A few of the hot topics and unifying trends coming out of earnings season included the recent Sitzer/Burnett verdict, cost-cutting, and ways to continue growing in a slow, low-inventory market.
The Sitzer/Burnett verdict is on everyone's mind
With many of the earnings reports coming after the Oct. 31 Sitzer/Burnett verdict, the investor calls were filled with questions and discussions about how the outcome of the case could impact the companies' business models and revenue.
Interest in the verdict was particularly high on the calls with Zillow and Redfin. Some have questioned whether Zillow's revenue model, which is supported by buyer agent advertising, can survive if buy-side compensation is no longer guaranteed. Former Zillow CEO Spencer Rascoff said in September that the company's model would be "incredibly challenged."
During CoStar's earnings call, which preceded the verdict, CEO Andy Florance made similar statements, asserting that Homes.com — which doesn't make money from buyer agents — is better positioned than portals that do, like Zillow and Realtor.com. Florence added that the potential changes to compensation were one factor behind the company's decision to invest more heavily in Homes.com.
But both Rich Barton, CEO of Zillow Group, and Glenn Kelman, CEO of Redfin, said their companies were ready for whatever disruption the verdict may bring.
Barton said he continues to support buyer agents and believes homebuyers should have their own representation.
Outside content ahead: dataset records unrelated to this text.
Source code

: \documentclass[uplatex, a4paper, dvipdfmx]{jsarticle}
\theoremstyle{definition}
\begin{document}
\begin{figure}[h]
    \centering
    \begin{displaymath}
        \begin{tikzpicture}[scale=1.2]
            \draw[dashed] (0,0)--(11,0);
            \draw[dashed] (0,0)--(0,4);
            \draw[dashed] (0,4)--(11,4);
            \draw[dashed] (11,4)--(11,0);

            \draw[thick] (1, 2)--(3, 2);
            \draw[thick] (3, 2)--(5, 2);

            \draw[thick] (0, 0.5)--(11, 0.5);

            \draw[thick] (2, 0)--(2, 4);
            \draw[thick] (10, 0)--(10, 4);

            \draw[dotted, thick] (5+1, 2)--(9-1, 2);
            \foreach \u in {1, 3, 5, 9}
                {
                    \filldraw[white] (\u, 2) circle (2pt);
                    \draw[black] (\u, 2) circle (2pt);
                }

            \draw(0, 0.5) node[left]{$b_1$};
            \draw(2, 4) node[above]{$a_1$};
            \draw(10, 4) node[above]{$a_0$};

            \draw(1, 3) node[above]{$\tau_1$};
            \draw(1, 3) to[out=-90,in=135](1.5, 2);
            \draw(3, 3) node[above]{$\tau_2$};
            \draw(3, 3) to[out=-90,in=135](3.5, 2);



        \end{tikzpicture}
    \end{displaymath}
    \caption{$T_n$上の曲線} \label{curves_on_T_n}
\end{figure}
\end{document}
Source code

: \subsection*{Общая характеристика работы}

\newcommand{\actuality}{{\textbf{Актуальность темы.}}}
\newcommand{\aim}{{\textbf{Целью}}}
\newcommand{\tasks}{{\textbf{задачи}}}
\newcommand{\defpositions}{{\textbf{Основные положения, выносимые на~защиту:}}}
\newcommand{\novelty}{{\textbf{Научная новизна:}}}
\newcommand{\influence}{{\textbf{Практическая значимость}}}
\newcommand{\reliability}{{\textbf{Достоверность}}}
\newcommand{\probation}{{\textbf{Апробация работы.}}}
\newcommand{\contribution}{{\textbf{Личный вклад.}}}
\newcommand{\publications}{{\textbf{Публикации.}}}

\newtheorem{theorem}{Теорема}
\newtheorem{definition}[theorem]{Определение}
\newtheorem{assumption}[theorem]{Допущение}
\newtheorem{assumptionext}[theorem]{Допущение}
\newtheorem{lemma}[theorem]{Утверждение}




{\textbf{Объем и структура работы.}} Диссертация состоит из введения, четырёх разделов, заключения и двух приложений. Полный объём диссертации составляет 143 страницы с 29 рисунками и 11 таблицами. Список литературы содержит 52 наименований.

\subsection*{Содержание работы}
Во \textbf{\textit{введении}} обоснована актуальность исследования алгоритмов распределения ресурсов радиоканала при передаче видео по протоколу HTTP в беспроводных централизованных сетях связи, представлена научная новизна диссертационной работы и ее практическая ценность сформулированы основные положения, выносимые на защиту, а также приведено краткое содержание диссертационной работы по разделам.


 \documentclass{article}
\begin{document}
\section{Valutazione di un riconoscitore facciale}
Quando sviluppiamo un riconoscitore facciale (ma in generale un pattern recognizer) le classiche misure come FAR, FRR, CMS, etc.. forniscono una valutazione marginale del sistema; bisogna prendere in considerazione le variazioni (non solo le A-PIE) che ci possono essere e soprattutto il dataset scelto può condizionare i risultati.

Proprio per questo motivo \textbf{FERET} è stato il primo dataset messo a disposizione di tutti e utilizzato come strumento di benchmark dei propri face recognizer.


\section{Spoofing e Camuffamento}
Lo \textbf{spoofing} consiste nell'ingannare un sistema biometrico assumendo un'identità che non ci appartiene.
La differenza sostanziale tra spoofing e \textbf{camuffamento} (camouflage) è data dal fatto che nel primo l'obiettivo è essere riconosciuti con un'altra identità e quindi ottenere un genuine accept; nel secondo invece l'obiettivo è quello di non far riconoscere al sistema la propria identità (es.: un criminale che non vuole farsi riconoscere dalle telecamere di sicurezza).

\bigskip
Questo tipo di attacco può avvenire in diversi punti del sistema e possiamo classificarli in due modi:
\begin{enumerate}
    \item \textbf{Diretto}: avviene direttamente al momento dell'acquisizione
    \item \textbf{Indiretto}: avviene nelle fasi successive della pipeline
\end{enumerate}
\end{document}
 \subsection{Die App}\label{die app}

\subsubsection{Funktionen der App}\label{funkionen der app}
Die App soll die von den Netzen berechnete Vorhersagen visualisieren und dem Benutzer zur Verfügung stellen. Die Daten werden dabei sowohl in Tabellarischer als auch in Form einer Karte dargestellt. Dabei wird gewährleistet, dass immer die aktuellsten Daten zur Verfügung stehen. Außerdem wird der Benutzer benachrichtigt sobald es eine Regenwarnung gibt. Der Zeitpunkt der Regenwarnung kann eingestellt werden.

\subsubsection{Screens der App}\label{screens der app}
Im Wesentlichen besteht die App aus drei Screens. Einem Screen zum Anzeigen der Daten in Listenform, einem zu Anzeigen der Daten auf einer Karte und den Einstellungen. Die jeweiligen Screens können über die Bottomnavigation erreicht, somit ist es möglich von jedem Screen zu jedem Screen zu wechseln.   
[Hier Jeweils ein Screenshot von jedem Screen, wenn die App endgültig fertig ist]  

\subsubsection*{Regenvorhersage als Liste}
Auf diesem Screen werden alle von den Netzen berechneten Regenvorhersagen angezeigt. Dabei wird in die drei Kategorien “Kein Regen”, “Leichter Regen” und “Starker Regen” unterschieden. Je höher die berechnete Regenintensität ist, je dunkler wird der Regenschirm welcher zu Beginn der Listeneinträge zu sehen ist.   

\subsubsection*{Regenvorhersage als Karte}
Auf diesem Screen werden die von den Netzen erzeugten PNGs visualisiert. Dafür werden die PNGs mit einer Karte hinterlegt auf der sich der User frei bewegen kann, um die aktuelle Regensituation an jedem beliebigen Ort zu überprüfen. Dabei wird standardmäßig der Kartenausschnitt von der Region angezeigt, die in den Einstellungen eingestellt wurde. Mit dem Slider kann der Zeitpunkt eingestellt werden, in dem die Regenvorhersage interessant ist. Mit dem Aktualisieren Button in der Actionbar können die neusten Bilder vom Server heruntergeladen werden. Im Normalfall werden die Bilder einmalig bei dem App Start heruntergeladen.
But however compensation changes play out, he said "Zillow is well positioned to thrive."
Kelman said Redfin's decision to break ties with NAR last month and its customer focus give the company an advantage in the face of the "massive disruption" that may follow the verdict.
Cutting expenses to stem losses
When speaking to investors, several CEOs discussed their progress toward becoming leaner and more efficient as home sales have slowed.
Anywhere CEO Ryan Schneider noted that the company had reduced debt and realized $60 million in cost savings during what he described as a "rough year" for the industry.
Compass said it was focused on leveraging technology to reduce expenses next year. "Given that 2024 could look a lot like 2023, we believe we should continue to drive more efficiencies in the business," Compass co-founder and CEO Robert Reffkin said during the earnings call, where he outlined the company's expense reduction program.
Several companies reporting net revenue losses, including Zillow, Redfin and Compass, noted that the losses were less deep than a year ago. And RE/MAX cut costs by cutting staff, laying off about 7% of its workforce in mid-August.
Finding new avenues for growth
Efforts to spur growth stood out against a backdrop of declining revenue opportunities for many companies.
Redfin, Real and eXp are working to woo and retain agents by providing incentives that could increase agent pay. Redfin introduced Redfin Max in October, which aims to give agents a better commission split. Real modified its revenue share program in September to make it easier for agents to earn more money sooner, and eXp has rolled out incentive programs for agents and teams.
eXp also has its sights set on international growth, which CEO Glenn Kelman said was "the largest driver of future growth for the company." And it wasn't the only firm looking beyond borders — RE/MAX Holdings CEO Steve Joyce said the company is focusing on growing its Canadian agent count to offset losses in the U.S., and also "aggressively" pursuing growth opportunities through conversions, mergers and acquisitions.